# Captcha Hacker

### 1. Import Modules

In [1]:
from torch.utils.data import DataLoader, TensorDataset, Dataset
import torch
import torch.nn.functional as F
import pandas as pd
from pathlib import Path
import os
import cv2
import numpy as np
import torchvision.transforms as tf
from torch.optim import Adam
from torch.optim.lr_scheduler import ReduceLROnPlateau, ExponentialLR
import time

### 2. Load Data

In [2]:
from google.colab import drive
drive.mount('/content/drive', force_remount=True)

Mounted at /content/drive


In [3]:
# !unzip /content/drive/MyDrive/ML_HW5/captcha.zip -d /content
# !unzip /content/drive/MyDrive/ML_HW5/test.zip -d /content

In [4]:
# %cd "/content/drive/MyDrive/ML_HW5"

### 3. Set Random Seed


In [5]:
torch.manual_seed(120)
np.random.seed(120)

### 4. Custom Dataset

In [6]:
class CaptchaDataset(Dataset):
    def __init__(self, train_img, train_label) -> None:
        self.train_img = train_img
        self.train_label = train_label
        self.length = len(train_img)
        self.transform = tf.Compose(
            [
                tf.RandomRotation([0, 15]),
                tf.Lambda(lambda x: x.repeat(3, 1, 1)),
            ]
        )

    def __getitem__(self, index):

        image = self.transform(self.train_img[index])

        label = self.train_label[index]
        return image, label

    def __len__(self):
        return self.length

### 5. Load Data Function

In [7]:
def load_data(captcha_len=1, batch_size=128):
    alphabet = list("0123456789abcdefghijklmnopqrstuvwxyz")
    x = captcha_len if captcha_len != 4 else 3
    train_path = Path(".") / "captcha" / f"task{x}"

    train_img = []
    train_label = []

    for path in train_path.rglob("*.png"):
        img = cv2.imread(str(path))
        img = cv2.cvtColor(img, cv2.COLOR_BGR2GRAY)
        img = img / 255.0
        # cv2.imshow("", img)
        # cv2.waitKey(0)
        img = np.reshape(img, (img.shape[0], img.shape[1], 1))
        img = img.transpose((2, 0, 1))
        label = str(path).split("/")[-1].split("_")[0]

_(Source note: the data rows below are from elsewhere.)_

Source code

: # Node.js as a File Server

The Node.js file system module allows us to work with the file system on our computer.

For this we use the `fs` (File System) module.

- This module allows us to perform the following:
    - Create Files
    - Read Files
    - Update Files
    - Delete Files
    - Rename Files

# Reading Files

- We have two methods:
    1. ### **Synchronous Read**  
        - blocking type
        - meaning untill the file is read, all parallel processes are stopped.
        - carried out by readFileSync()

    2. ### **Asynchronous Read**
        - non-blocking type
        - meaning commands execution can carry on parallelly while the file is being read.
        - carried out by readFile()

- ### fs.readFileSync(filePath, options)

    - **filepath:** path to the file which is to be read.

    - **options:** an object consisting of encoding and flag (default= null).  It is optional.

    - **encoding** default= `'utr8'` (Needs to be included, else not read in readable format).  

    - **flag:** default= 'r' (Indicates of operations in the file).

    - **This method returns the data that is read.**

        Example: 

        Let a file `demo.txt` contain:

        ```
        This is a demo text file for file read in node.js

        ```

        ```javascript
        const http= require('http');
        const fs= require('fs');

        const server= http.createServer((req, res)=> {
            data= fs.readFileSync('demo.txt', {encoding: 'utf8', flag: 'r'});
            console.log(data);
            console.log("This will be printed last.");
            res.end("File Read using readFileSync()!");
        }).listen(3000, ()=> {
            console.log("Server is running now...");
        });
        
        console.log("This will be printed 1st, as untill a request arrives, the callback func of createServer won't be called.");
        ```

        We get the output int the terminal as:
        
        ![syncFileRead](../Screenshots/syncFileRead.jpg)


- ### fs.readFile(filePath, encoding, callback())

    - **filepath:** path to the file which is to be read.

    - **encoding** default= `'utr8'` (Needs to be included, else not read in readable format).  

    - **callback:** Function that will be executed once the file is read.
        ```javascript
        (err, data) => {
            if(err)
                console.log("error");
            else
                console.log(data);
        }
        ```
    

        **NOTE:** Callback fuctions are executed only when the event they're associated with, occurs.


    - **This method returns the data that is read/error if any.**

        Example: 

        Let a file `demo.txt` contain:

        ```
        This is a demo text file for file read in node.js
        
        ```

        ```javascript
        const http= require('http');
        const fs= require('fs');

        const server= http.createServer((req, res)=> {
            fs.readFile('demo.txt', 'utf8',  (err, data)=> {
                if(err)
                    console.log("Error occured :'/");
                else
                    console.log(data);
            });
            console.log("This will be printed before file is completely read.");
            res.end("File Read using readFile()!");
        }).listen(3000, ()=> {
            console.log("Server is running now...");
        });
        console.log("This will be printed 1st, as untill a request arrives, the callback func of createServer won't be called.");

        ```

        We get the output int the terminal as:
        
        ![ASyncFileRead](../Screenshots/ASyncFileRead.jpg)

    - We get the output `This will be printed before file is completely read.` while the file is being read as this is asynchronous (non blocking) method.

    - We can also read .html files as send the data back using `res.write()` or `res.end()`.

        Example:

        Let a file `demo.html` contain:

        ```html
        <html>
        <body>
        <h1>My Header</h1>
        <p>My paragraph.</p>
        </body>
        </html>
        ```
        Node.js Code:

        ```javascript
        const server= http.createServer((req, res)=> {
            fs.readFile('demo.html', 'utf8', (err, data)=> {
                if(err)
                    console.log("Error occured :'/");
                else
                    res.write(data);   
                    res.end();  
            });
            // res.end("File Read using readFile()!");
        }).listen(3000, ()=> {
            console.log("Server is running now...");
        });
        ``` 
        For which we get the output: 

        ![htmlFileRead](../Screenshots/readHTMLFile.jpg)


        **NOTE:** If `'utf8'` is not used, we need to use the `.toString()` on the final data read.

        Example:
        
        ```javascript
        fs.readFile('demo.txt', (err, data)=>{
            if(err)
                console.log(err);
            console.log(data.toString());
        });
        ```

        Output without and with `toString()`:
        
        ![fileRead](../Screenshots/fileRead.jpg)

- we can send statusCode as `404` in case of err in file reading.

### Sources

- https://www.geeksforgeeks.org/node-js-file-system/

        code = np.zeros((captcha_len, len(alphabet)))
        for i in range(captcha_len):
            code[i, alphabet.index(label[i])] = 1

        train_img.append(img)
        train_label.append(code)

    train_len = int(len(train_img) * 0.8)
    print(f"train_len: {train_len}")

    shuffle = np.arange(len(train_img))
    np.random.shuffle(shuffle)

    train_img = np.array(train_img)[shuffle].astype(np.float32)
    train_label = np.array(train_label)[shuffle]

    train_data = torch.tensor(train_img[:train_len])
    train_labels = torch.tensor(train_label[:train_len])
    train_set = CaptchaDataset(train_data, train_labels)
    train_iter = DataLoader(train_set, batch_size=batch_size, shuffle=True)

    valid_data = torch.tensor(train_img[train_len:])
    valid_labels = torch.tensor(train_label[train_len:])
    valid_set = CaptchaDataset(valid_data, valid_labels)
    valid_iter = DataLoader(valid_set, batch_size=batch_size)

    return train_iter, valid_iter


### 6. Model


In [8]:
import torch.nn as nn
from torchvision.models import resnet18


class ResCAPTCHA(nn.Module):
    def __init__(self) -> None:
        super().__init__()
        self.model = resnet18(weights="DEFAULT")
        self.model.fc = nn.Linear(512, 128)
        self.drop1 = nn.Dropout(0.3)
        self.dense1 = nn.Linear(in_features=128, out_features=36)
        self.dense2 = nn.Linear(in_features=128, out_features=36)
        self.dense3 = nn.Linear(in_features=128, out_features=36)
        self.dense4 = nn.Linear(in_features=128, out_features=36)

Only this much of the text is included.